What do you do if you get a flat tire? Change it, of course. But what if you don’t have a spare? Well, if you live in the U.S., you are probably only minutes away from a tire store. But what if your ride is an M5 Stuart light tank? I know, the tracks are already flat, but they do wear out, at least the rubber pads do.
That was the problem faced by Richard “Dick” Maston, a fairly recent afflicted sufferer of “OD” fever. Having added some half-tracks and armored cars to his collection over the past few years, he felt it was time to go “all in” and acquire a tank. Even in his fevered delirium, however, he retained the good sense to start small—Stuart tank small, that is.
As any historic military vehicle (HMV) collector knows, by the time the Stuart was in its M5 variant, it was equipped with rubber pad tracks instead of all metal. That is a good thing for today’s collector, if he or she plans to drive their tank on any roads!
When Dick purchased his tank, the tracks were in pretty rough shape. Upon inspection, however, he discovered only the outside of the track pads were worn badly. Fortunately, the pads are reversible.
So, Dick and a half dozen of his friends broke the tracks down into manageable sections (several hundred pounds each) and turned them over before reinstalling them. The newly exposed sides of the pads looked great. Unfortunately, they were just as old as the first side and began to deteriorate immediately.
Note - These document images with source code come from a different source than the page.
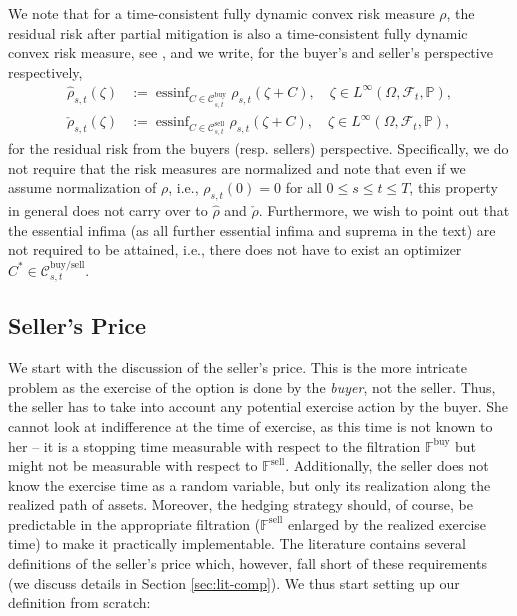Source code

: \documentclass{article}
\DeclareMathOperator*{\essinf}{ess inf}
\newcommand{\loftp}{L^\infty(\Omega,\mathcal{F}_t,  \mathbb{P})}
\begin{document}
We note that for a time-consistent fully dynamic convex risk measure $\rho$, the residual risk after partial mitigation is also a time-consistent fully dynamic convex risk measure, see \cite[Section 4]{KS05}, and we write, for the buyer's and seller's perspective respectively,
\begin{align*}
	\hat{\rho}_{s,t}(\zeta) &:= \essinf_{C \in \mathcal{C}^\text{buy}_{s,t}} \rho_{s,t} (\zeta + C), \quad \zeta \in \loftp,\\
	\check{\rho}_{s,t}(\zeta) &:= \essinf_{C \in \mathcal{C}^\text{sell}_{s,t}} \rho_{s,t} (\zeta + C), \quad \zeta \in \loftp,
\end{align*}
for the residual risk from the buyers (resp. sellers) perspective. Specifically, we do not require that the risk measures are normalized and note that even if we assume normalization of $\rho$, i.e., $\rho_{s,t}(0)=0$ for all $0 \leq s\leq t \leq T$, this property in general does not carry over to $\hat{\rho}$ and $\check{\rho}$. Furthermore, we wish to point out that the essential infima (as all further essential infima and suprema in the text) are not required to be attained, i.e., there does not have to exist an optimizer $C^* \in \mathcal{C}^\text{buy/sell}_{s,t}$. 



\subsection{Seller's Price}\label{sec:sell}

We start with the discussion of the seller's price. This is the more intricate problem as the exercise of the option is done by the \textit{buyer}, not the seller. Thus, the seller has to take into account any potential exercise action by the buyer. She cannot look at indifference at the time of exercise, as this time is not known to her -- it is a stopping time measurable with respect to the filtration $\mathbb{F}^\text{buy}$ but might not be measurable with respect to $\mathbb{F}^\text{sell}$. Additionally, the seller does not know the exercise time as a random variable, but only its realization along the realized path of assets. Moreover, the hedging strategy should, of course, be predictable in the appropriate filtration ($\mathbb{F}^\text{sell}$ enlarged by the realized exercise time) to make it practically implementable. The literature contains several definitions of the seller's price which, however, fall short of these requirements (we discuss details in Section \ref{sec:lit-comp}). We thus start setting up our definition from scratch:
\end{document}
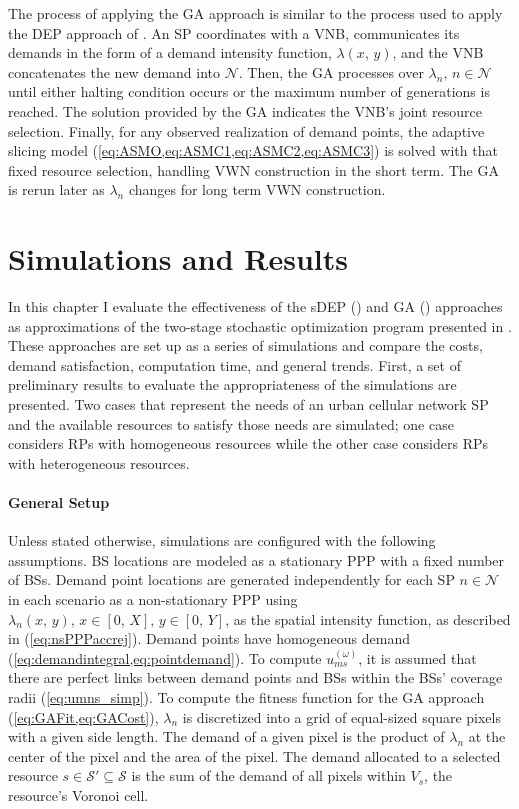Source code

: \documentclass[12pt,dvipsnames]{report}
\begin{document}
The process of applying the GA approach is similar to the process used to apply the DEP approach of .  An SP coordinates with a VNB, communicates its demands in the form of a demand intensity function, $\lambda \left( x,\, y \right)$, and the VNB concatenates the new demand into $\mathcal{N}$.  Then, the GA processes over $\lambda_n,\, n \in \mathcal{N}$ until either halting condition occurs or the maximum number of generations is reached.  The solution provided by the GA indicates the VNB's joint resource selection.  Finally, for any observed realization of demand points, the adaptive slicing model (\cref{eq:ASMO,eq:ASMC1,eq:ASMC2,eq:ASMC3}) is solved with that fixed resource selection, handling VWN construction in the short term.  The GA is rerun later as $\lambda_n$ changes for long term VWN construction.
\fi

\iftrue
\pagebreak
\chapter{Simulations and Results} \label{ch:sim}

In this chapter I evaluate the effectiveness of the sDEP () and GA () approaches as approximations of the two-stage stochastic optimization program presented in .  These approaches are set up as a series of simulations and compare the costs, demand satisfaction, computation time, and general trends.  First, a set of preliminary results to evaluate the appropriateness of the simulations are presented.  Two cases that represent the needs of an urban cellular network SP and the available resources to satisfy those needs are simulated; one case considers RPs with homogeneous resources while the other case considers RPs with heterogeneous resources.

\subsubsection{General Setup}

Unless stated otherwise, simulations are configured with the following assumptions.  BS locations are modeled as a stationary PPP with a fixed number of BSs.  Demand point locations are generated independently for each SP $n \in \mathcal{N}$ in each scenario as a non-stationary PPP using $\lambda_n\left( x,\, y \right),\, x \in \left[ 0,\, X \right],\, y \in \left[ 0,\, Y \right]$, as the spatial intensity function, as described in  (\cref{eq:nsPPPaccrej}).  Demand points have homogeneous demand (\cref{eq:demandintegral,eq:pointdemand}).  To compute $u_{ms}^{\left( \omega \right)}$, it is assumed that there are perfect links between demand points and BSs within the BSs' coverage radii (\cref{eq:umns_simp}).  To compute the fitness function for the GA approach (\cref{eq:GAFit,eq:GACost}), $\lambda_n$ is discretized into a grid of equal-sized square pixels with a given side length.  The demand of a given pixel is the product of $\lambda_n$ at the center of the pixel and the area of the pixel.  The demand allocated to a selected resource $s \in \mathcal{S}' \subseteq \mathcal{S}$ is the sum of the demand of all pixels within $V_s$, the resource's Voronoi cell.
\end{document}
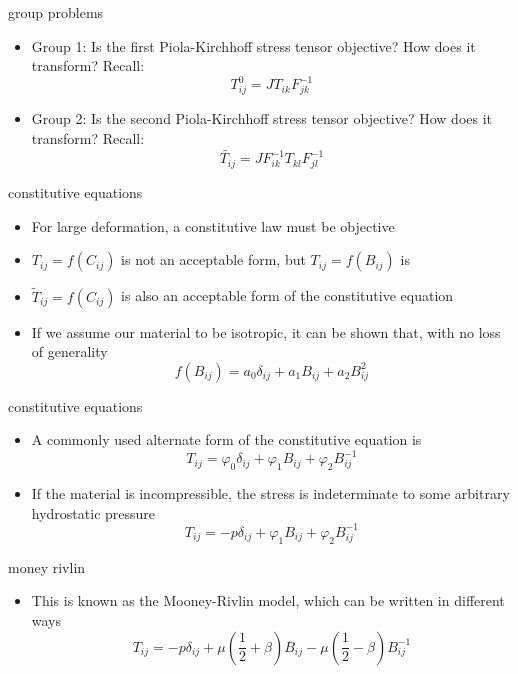 \documentclass[
  letterpaper,
  ignorenonframetext,
  aspectratio=43,
  handout,
  12pt]{beamer}
\providecommand{\tightlist}{%
  \setlength{\itemsep}{0pt}\setlength{\parskip}{0pt}}
\providecommand{\tightlist}{%
\setlength{\itemsep}{0pt}\setlength{\parskip}{0pt}}
\begin{document}
\begin{frame}{group problems}
\protect\hypertarget{group-problems}{}
\begin{itemize}
\tightlist
\item
  Group 1: Is the first Piola-Kirchhoff stress tensor objective? How
  does it transform? Recall: \[T_{ij}^0 = J T_{ik} F_{jk}^{-1}\]
\item
  Group 2: Is the second Piola-Kirchhoff stress tensor objective? How
  does it transform? Recall:
  \[\tilde{T_{ij}} = J F_{ik}^{-1} T_{kl} F_{jl}^{-1}\]
\end{itemize}
\end{frame}

\begin{frame}{constitutive equations}
\protect\hypertarget{constitutive-equations}{}
\begin{itemize}
\tightlist
\item
  For large deformation, a constitutive law must be objective
\item
  \(T_{ij} = f(C_{ij})\) is not an acceptable form, but
  \(T_{ij} = f(B_{ij})\) is
\item
  \(\tilde{T}_{ij} = f(C_{ij})\) is also an acceptable form of the
  constitutive equation
\item
  If we assume our material to be isotropic, it can be shown that, with
  no loss of generality
  \[f(B_{ij}) = a_0 \delta_{ij} + a_1 B_{ij} + a_2 B_{ij}^2\]
\end{itemize}
\end{frame}

\begin{frame}{constitutive equations}
\protect\hypertarget{constitutive-equations-1}{}
\begin{itemize}
\item
  A commonly used alternate form of the constitutive equation is
  \[T_{ij} = \varphi_0 \delta_{ij} + \varphi_1 B_{ij} + \varphi_2 B_{ij}^{-1}\]
\item
  If the material is incompressible, the stress is indeterminate to some
  arbitrary hydrostatic pressure
  \[T_{ij} = -p \delta_{ij} + \varphi_1 B_{ij} + \varphi_2 B_{ij}^{-1}\]
\end{itemize}
\end{frame}

\begin{frame}{money rivlin}
\protect\hypertarget{money-rivlin}{}
\begin{itemize}
\tightlist
\item
  This is known as the Mooney-Rivlin model, which can be written in
  different ways
  \[T_{ij} = -p \delta_{ij} + \mu \left(\frac{1}{2} + \beta\right) B_{ij} - \mu \left(\frac{1}{2} - \beta\right) B_{ij}^{-1}\]
\end{itemize}
\end{frame}
\end{document}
As luck would have it, while shopping around for replacement tracks for his half-tracks, Dick mentioned his predicament to Starpoint Extrusions, LLC, of Norton, Ohio. They were interested in making rubber pads for the Stuart, but they needed some original pads from which to take measurements for their mold making process. In an excellent example of serendipity, Dick just happened to have a pair of unused, original pads mounted on the outside of his tank. Soon they were on their way to Starpoint for measuring.
Meanwhile, Dick acquired a pair of M5 high speed tractor tracks. These are the same basic track as the Stuart tank tracks but with hundreds of metal cleats bolted to the track links instead of the molded rubber pads. Then began the tedious and physically demanding job undoing the hundreds of bolts holding the cleats to the links. Several special tools needed to be fabricated from angle iron, welded nuts, and bolts to help with the extraction of track pins from pads. It really helps to have some friends with varying experience to come up with innovative solutions to the many challenges presented in a project such as this!
The stripped-down links then had to have all corrosion sand blasted and chipped away. All surfaces had to be primed before being shipped off to Starpoint to have the rubber pads vulcanized to the metal components. With 66 pads in each track, it made a good pick-up truck load.
Once the rubber had been vulcanized to the core for each pad (the process is Starpoint’s secret), the final product was returned. Now it was time to begin the reassembly. That would be a real job even if your crew were young and athletic, let alone all retirement age! It helps to have a well-equipped shop and a large overhead lift. Then, of course, we needed to reassemble the track back on the tank. But that can be the subject of another article.